In the dataset directory, there are subdirectories for classification and regression. The classification subdirectory is further divided into ball, negatives and none, each representing the classification classes for the neural network. The file names within these three directories are irrelevant. What matters is that the correct samples are placed in the corresponding directories. The samples that are used for the regression values of the ball's center and radius are stored in the regression folder. Here, the file name is important. the last three digits are used to extract the X-coordinate, the Y-coordinate of the ball's center, and the radius of the ball in the image. Ideally, a copy of the regression directory should be placed in the classification/ball folder, as the samples from regression can also be used for classification.

Data Pipeline

The dataset is generated from the directory structure, and the brightness will be normalized. A sample consists of a 32 × 32 pixel grayscale image and a label with the following structure:

\[ (ClassNone, ClassPenalty, ClassBall, BallCenterX, BallCenterY, BallRadius, LossFunction) \]

\(ClassNone\), \(ClassPenalty\), and \(ClassBall\) are one-hot encoded, representing the respective class of the image. If the sample is a ball with a given center and radius, or if it was extracted from the regression directory, then \(BallCenterX\), \(BallCenterY\), and \(BallRadius\) contain the regression values. The \(LossFunction\) determines whether the sample will be treated as a classification problem (set to 0) or a regression problem (set to 1) during training. If the sample does not contain a center point or does not come from the regression directory, then the center and radius are set to 0.

Before training, data augmentation will be applied. In real-world usage, the network will encounter images that differ significantly from the training dataset. Data augmentation modifies the training dataset so that the network is better adapted to variations. For each sample in the training dataset, Gaussian noise is added, followed by one of several possible additional augmentations applied at random. These augmentations can include multiplicative noise, random brightness adjustments, and motion blur. An example looks like:

patch augmented patch

Loss Function

The loss is calculated as follows:

\[ Loss = Loss_{classifier}(y_{true}, y_{pred}) + Loss_{regression}(y_{true}, y_{pred}) \]

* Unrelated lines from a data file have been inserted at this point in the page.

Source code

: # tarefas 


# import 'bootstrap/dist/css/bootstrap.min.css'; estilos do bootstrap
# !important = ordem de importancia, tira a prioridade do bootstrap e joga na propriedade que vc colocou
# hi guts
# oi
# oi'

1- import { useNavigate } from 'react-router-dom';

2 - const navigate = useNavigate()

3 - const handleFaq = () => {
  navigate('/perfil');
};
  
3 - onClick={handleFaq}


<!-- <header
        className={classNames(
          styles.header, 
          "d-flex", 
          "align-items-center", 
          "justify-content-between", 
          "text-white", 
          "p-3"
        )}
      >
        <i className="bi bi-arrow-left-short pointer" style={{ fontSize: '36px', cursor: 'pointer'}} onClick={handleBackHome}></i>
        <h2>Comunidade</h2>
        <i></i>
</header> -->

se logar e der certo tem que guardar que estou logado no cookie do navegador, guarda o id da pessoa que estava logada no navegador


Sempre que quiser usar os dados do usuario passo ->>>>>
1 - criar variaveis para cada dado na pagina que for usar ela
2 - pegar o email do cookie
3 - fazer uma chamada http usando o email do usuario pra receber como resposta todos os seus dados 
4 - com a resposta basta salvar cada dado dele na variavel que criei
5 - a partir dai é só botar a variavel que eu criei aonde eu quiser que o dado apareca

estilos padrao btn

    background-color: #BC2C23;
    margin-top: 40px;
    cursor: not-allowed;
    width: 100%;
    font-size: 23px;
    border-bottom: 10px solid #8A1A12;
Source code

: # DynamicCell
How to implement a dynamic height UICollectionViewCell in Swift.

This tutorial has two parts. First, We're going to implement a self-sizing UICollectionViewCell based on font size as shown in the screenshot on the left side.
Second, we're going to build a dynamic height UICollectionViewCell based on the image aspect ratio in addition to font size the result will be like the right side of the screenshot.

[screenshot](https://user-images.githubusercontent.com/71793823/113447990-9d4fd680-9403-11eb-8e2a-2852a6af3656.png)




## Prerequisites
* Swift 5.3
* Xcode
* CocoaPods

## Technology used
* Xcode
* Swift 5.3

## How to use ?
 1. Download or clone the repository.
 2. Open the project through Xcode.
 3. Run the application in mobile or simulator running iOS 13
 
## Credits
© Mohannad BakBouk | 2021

Since both classification and regression are performed, the total loss is the sum of the classification loss and the regression loss.

\[ Loss_{classifier} = \mbox{Categorical Cross Entropy}(y_{true}, y_{pred}) \]

The classification loss is determined using categorical cross-entropy. It is important to note that \(y_{true}\) and \(y_{pred}\) refer to the first three elements of the label and prediction, respectively, which have the following structure: \((ClassNone, ClassPenalty, ClassBall)\).

\[ Loss_{regression} = \mbox{Mean Squared Error}(y_{true}, y_{pred}) \]

The regression loss is calculated using the mean squared error. In this case, \(y_{true}\) and \(y_{pred}\) refer to the last three elements of the label and prediction, structured as: \((BallCenterX, BallCenterY, BallRadius)\).

Structure of the Neural Network

The network is based on an encoder-decoder structure. The encoder is shared and the output is fed into two different decoders. The first decoder is used to classify the patch, while the other predicts its given center coordinates and radius. Currently we are only using the coordinates and the radius if a ball is classified.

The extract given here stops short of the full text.